Exactly. The suggested code above would introduce new “only in release mode” bugs, where FreeObj is called harmlessly in debug mode, but in a way that can cause access violations, crashes and other weirdness in runtime. Hardly what I’d call “clean”. Use FreeAndNil(x) where x might already be nil, and save yourself from the access violation. Use FreeAndNil(x) when you want to avoid having to set x := nil after calling if Assigned(x) then x.Free. Use it when it’s safer and better, and don’t when you don’t have to.
W
If this code were really meant for using FreeAndNil() only for debugging, then shouldn’t it use {$IFDEF _DEBUG} instead of {$IFDEF FreeAndNil}?
Some folks would like to keep ‘FreeAndNil’ in production code.

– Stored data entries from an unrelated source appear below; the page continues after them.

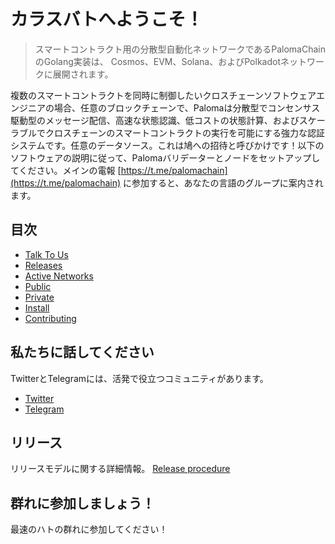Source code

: # カラスバトへようこそ！
>スマートコントラクト用の分散型自動化ネットワークであるPalomaChainのGolang実装は、
> Cosmos、EVM、Solana、およびPolkadotネットワークに展開されます。
 
複数のスマートコントラクトを同時に制御したいクロスチェーンソフトウェアエンジニアの場合、任意のブロックチェーンで、Palomaは分散型でコンセンサス駆動型のメッセージ配信、高速な状態認識、低コストの状態計算、およびスケーラブルでクロスチェーンのスマートコントラクトの実行を可能にする強力な認証システムです。任意のデータソース。これは鳩への招待と呼びかけです！以下のソフトウェアの説明に従って、Palomaバリデーターとノードをセットアップしてください。メインの電報 [https://t.me/palomachain](https://t.me/palomachain) に参加すると、あなたの言語のグループに案内されます。

## 目次
- [Talk To Us](#talk-to-us) 
- [Releases](#releases) 
- [Active Networks](#active-networks) 
- [Public](#public)
- [Private](#private) 
- [Install](#install) 
- [Contributing](CONTRIBUTING.md)

## 私たちに話してください
TwitterとTelegramには、活発で役立つコミュニティがあります。
* [Twitter](https://twitter.com/paloma_chain) 
* [Telegram](https://t.me/palomachain)

## リリース
リリースモデルに関する詳細情報。
[Release procedure](CONTRIBUTING.md#release-procedure) 

## 群れに参加しましょう！
最速のハトの群れに参加してください！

Using ‘FreeObj’ explicitly declares that ‘FreeAndNil’ is used for defensive coding only, and if the code contains no errors it does not matter what is used – ‘Free’ or ‘FreeAndNil’.
Using FreeAndNil is not “defensive coding”. If items are only freed when they are not publicly accessible nor needed anymore, there is nothing to defend against. It is paranoid coding.
Using FreeAndNil is just the same than using GOTO on structured code, it breaks it and is not elegant!